The Supreme Court issued six opinions yesterday. The most controversial is the Texas specialty license plate case, Walker v. Texas Div., Sons of Confederate Veterans, Inc. (14-144). The facts are straightforward. The Sons of Confederate Veterans applied for a vanity plate that featured the organization and included a confederate flag. A Google image search of [sons of confederate veterans license plate] will bring up ample amounts of results showing the design. It is also appended to the end of the majority opinion. Interestingly, it appears that other states have issued plates with the design. Texas, however, said no to the confederate flag. The SCV naturally sued.
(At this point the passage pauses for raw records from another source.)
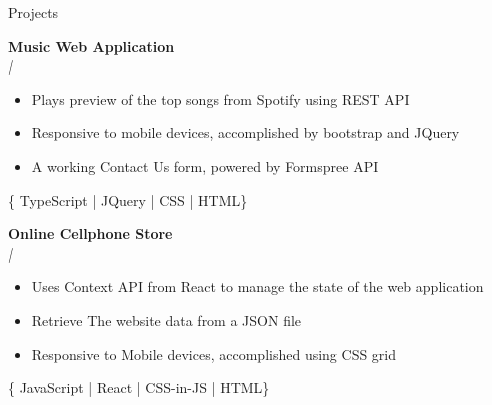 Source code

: \documentclass{resume} %
\newcommand{\sepspace}{\vspace*{1em}}           %
\begin{document}
\begin{rSection}{Projects}

        \textbf{Music Web Application} \\
        \textit{ |  }
        \begin{itemize}[noitemsep,topsep=-6pt]
          \item Plays preview of the top songs from Spotify using REST API
          \item Responsive to mobile devices, accomplished by bootstrap and JQuery
          \item A working Contact Us form, powered by Formspree API
        \end{itemize}
        \{ TypeScript | JQuery | CSS | HTML\}

        \textbf{Online Cellphone Store} \\
        \textit{ |  }
        \begin{itemize}[noitemsep,topsep=-6pt]
          \item Uses Context API from React to manage the state of the web application
          \item Retrieve The website data from a JSON file
          \item Responsive to Mobile devices, accomplished using CSS grid
        \end{itemize}
        \{ JavaScript | React | CSS-in-JS | HTML\}



\end{rSection}
\end{document}
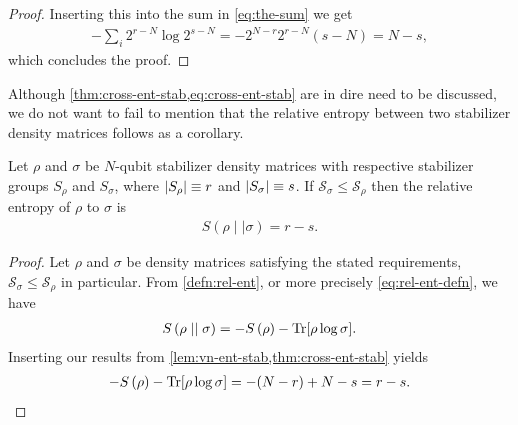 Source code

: \begin{proof}
   Inserting this into the sum in \cref{eq:the-sum} we get
   \begin{align}
      -\sum_i 2^{r-N} \log 2^{s-N} =
      -2^{N-r}2^{r-N}\left(s-N\right)= N-s
   ,\end{align}
   which concludes the proof.
\end{proof}

Although \cref{thm:cross-ent-stab,eq:cross-ent-stab} are in dire need to be
discussed, we do not want to fail to mention that the relative entropy between
two stabilizer density matrices follows as a corollary.

\begin{cor}\label{col:rel-ent-stab}
  Let $\rho$ and $\sigma$ be $N$-qubit stabilizer density matrices with
  respective stabilizer groups $S_\rho$ and $S_\sigma$, where $\abs{S_\rho}
  \equiv r$ and $\abs{S_\sigma} \equiv s$. If $\mathcal{S}_\sigma \leq
  \mathcal{S}_\rho$ then the relative entropy of $\rho$ to
  $\sigma$ is
  \begin{align}
    S\left(\rho\mid\mid\sigma\right) = r - s
  .\end{align}
\end{cor}

\begin{proof}
  Let $\rho$ and $\sigma$ be density matrices satisfying the stated
  requirements, $\mathcal{S}_\sigma \leq \mathcal{S}_\rho$ in particular. From \cref{defn:rel-ent},
  or more precisely \cref{eq:rel-ent-defn}, we have
  \begin{align}
    S\left( \rho\mid\mid\sigma \right) = -S\left( \rho \right)
    -\Tr[\rho\log\sigma]
  .\end{align}
  Inserting our results from \cref{lem:vn-ent-stab,thm:cross-ent-stab} yields
  \begin{align}
    -S\left( \rho \right) -\Tr[\rho\log\sigma] = -(N-r) + N - s = r - s
  .\end{align}
\end{proof}

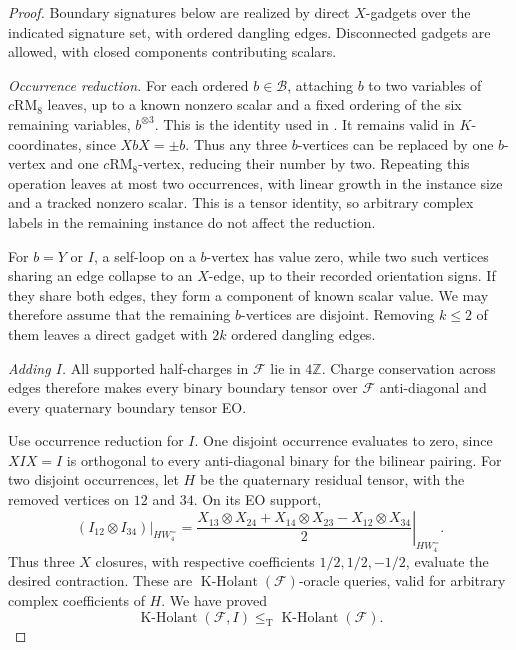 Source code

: \documentclass[11pt,letterpaper,onecolumn]{article}
\theoremstyle{plain}
\theoremstyle{definition}
\theoremstyle{remark}
\newcommand{\cF}{\mathcal F}
\newcommand{\KHolant}{\operatorname{K\text{-}Holant}}
\newcommand{\RMcore}{\mathrm{RM}_8}
\newcommand{\leT}{\leq_{\mathrm T}}
\begin{document}
	\begin{proof}
        Boundary signatures below are realized by direct \(X\)-gadgets over
        the indicated signature set, with ordered dangling edges. Disconnected
        gadgets are allowed, with closed components contributing scalars.
		
		\smallskip
		\noindent\emph{Occurrence reduction.}
		For each ordered \(b\in\mathcal B\), attaching \(b\) to two variables of
		\(c\RMcore\) leaves, up to a known nonzero scalar and a fixed ordering of
		the six remaining variables, \(b^{\otimes3}\).
		This is the identity used in
		\cite[full version, Lemma~8.9]{ShaoCai2020}.
		It remains valid in \(K\)-coordinates, since
		\(XbX=\pm b\).  Thus any three \(b\)-vertices can be replaced by one
		\(b\)-vertex and one \(c\RMcore\)-vertex, reducing their number by two.
		Repeating this operation leaves at most two occurrences, with linear
		growth in the instance size and a tracked nonzero scalar.
		This is a tensor identity, so arbitrary complex labels in the remaining
		instance do not affect the reduction.
		
		For \(b=Y\) or \(I\), a self-loop on a \(b\)-vertex has value zero,
		while two such vertices sharing an edge collapse to an \(X\)-edge,
		up to their recorded orientation signs.  If they share both edges, they
		form a component of known scalar value.  We may therefore assume that
		the remaining \(b\)-vertices are disjoint.  Removing \(k\le2\) of them
		leaves a direct gadget with \(2k\) ordered dangling edges.
		
		\smallskip
		\noindent\emph{Adding \(I\).}
        All supported half-charges in \(\cF\) lie in \(4\mathbb Z\).
        Charge conservation across edges therefore makes every binary
        boundary tensor over \(\cF\) anti-diagonal and every quaternary
        boundary tensor EO.
		
		Use occurrence reduction for \(I\).  One disjoint occurrence evaluates
		to zero, since \(XIX=I\) is orthogonal to every anti-diagonal binary for
		the bilinear pairing.  For two disjoint occurrences, let \(H\) be the
		quaternary residual tensor, with the removed vertices on \(12\) and \(34\).
		On its EO support,
		\begin{equation}
		\left.(I_{12}\otimes I_{34})\right|_{HW_4^=}
		=
		\left.
		\frac{X_{13}\otimes X_{24}
			+X_{14}\otimes X_{23}
			-X_{12}\otimes X_{34}}{2}
		\right|_{HW_4^=}.
		\label{eq:q8-equality-eo-closures}
		\end{equation}
		Thus three \(X\) closures, with respective coefficients
		\(1/2,1/2,-1/2\), evaluate the desired contraction.  These are
		\(\KHolant(\cF)\)-oracle queries, valid for arbitrary complex
		coefficients of \(H\).  We have proved
        \begin{equation}
        \KHolant(\cF,I)\leT\KHolant(\cF).
        \label{eq:q8-equality-reduction}
        \end{equation}


\end{proof}
\end{document}
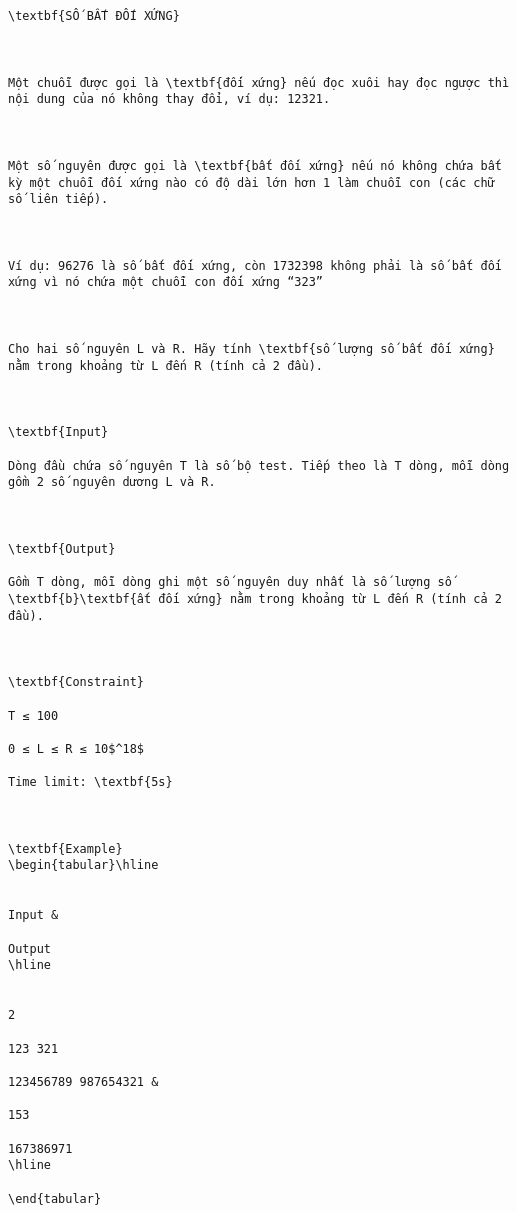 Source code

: 
\begin{verbatim}



\textbf{SỐ BẤT ĐỐI XỨNG}

 

Một chuỗi được gọi là \textbf{đối xứng} nếu đọc xuôi hay đọc ngược thì nội dung của nó không thay đổi, ví dụ: 12321.

 

Một số nguyên được gọi là \textbf{bất đối xứng} nếu nó không chứa bất kỳ một chuỗi đối xứng nào có độ dài lớn hơn 1 làm chuỗi con (các chữ số liên tiếp).

 

Ví dụ: 96276 là số bất đối xứng, còn 1732398 không phải là số bất đối xứng vì nó chứa một chuỗi con đối xứng “323”

 

Cho hai số nguyên L và R. Hãy tính \textbf{số lượng số bất đối xứng} nằm trong khoảng từ L đến R (tính cả 2 đầu).

 

\textbf{Input}

Dòng đầu chứa số nguyên T là số bộ test. Tiếp theo là T dòng, mỗi dòng gồm 2 số nguyên dương L và R.

 

\textbf{Output}

Gồm T dòng, mỗi dòng ghi một số nguyên duy nhất là số lượng số \textbf{b}\textbf{ất đối xứng} nằm trong khoảng từ L đến R (tính cả 2 đầu).

 

\textbf{Constraint}

T ≤ 100

0 ≤ L ≤ R ≤ 10$^18$

Time limit: \textbf{5s}

 

\textbf{Example}
\begin{tabular}\hline 


Input & 

Output  
\hline


2

123 321

123456789 987654321 & 

153

167386971  
\hline

\end{tabular}

 \end{verbatim}
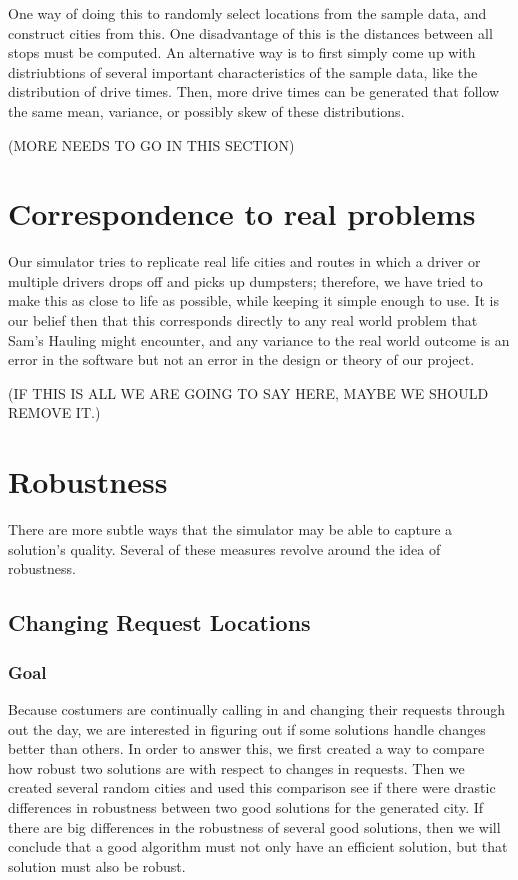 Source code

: \documentclass{article}
\begin{document}
One way of doing this to randomly select locations from the sample data, and construct cities from this.
One disadvantage of this is the distances between all stops must be computed.
An alternative way is to first simply come up with distriubtions of several important characteristics of the sample data, like the distribution of drive times.
Then, more drive times can be generated that follow the same mean, variance, or possibly skew of these distributions.


(MORE NEEDS TO GO IN THIS SECTION)

\section{Correspondence to real problems}

Our simulator tries to replicate real life cities and routes in which a driver or multiple drivers drops off and picks up dumpsters;
therefore, we have tried to make this as close to life as possible, while keeping it simple enough to use.
It is our belief then that this corresponds directly to any real world problem that Sam's Hauling might encounter,
and any variance to the real world outcome is an error in the software but not an error in the design or theory of our project.


(IF THIS IS ALL WE ARE GOING TO SAY HERE, MAYBE WE SHOULD REMOVE IT.)

\section{Robustness}

There are more subtle ways that the simulator may be able to capture a solution's quality.
Several of these measures revolve around the idea of robustness.


\subsection{Changing Request Locations}


\subsubsection{Goal}

Because costumers are continually calling in and changing their requests through out the day, we are interested in figuring out if some solutions handle changes better than others.
In order to answer this, we first created a way to compare how robust two solutions are with respect to changes in requests.
Then we created several random cities and used this comparison see if there were drastic differences in robustness between two good solutions for the generated city.
If there are big differences in the robustness of several good solutions, then we will conclude that a good algorithm must not only have an efficient solution, but that solution must also be robust.
\end{document}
The federal district court upheld the denial and the Fifth Circuit reversed.
The issue concerned whether plate design was government speech or private speech. If it was the former, Texas had the right to control its own governmental message appearing on its license plates. If it was private speech, the First Amendment would prohibit government from censoring the message. The majority ruled that Texas had the right to refuse the design as it was characterized as government speech. The Court based this holding mostly on the prior case of Pleasant Grove City v. Summum, 555 U. S. 460 (2009). In Summum, the Court rejected a private organization’s attempt to place a religious monument in a city park where other privately erected monuments already existed on the basis that the government could control its own message. The nature of the park did not turn it into a private forum. The Court analogized the park setting with that of vanity license plates.
The Court’s opinion was delivered by Justice Breyer and he was joined by Justices Thomas, Ginsburg, Sotomayor, and Kagan. Justice Alito filed a dissenting opinion and was joined by Chief Justice Roberts, and Justices Scalia and Kennedy. The dissent argues that the Summum case is distinguishable and that the majority passes off government speech with private speech.
The other cases involve subjecting the mentally handicapped to the death penalty, Brumfield v. Cain (13-1433, (the defendant has a right to prove he is mentally handicapped); introduction of statements made earlier by a 3-year old child about abuse does not violate the confrontation clause, Ohio v. Clark (13-1352); whether the state has to prove intent and knowledge when a defendant is charged with selling drug analogues appearing on schedules from the Controlled Substances Act (it does), McFadden v. United States (14-387); and whether a church can be fined for not removing temporary directional signs in time limits contained in its sign code (it can’t in that the applicable code was not content neutral), Reed v. Town of Gilbert (13-502).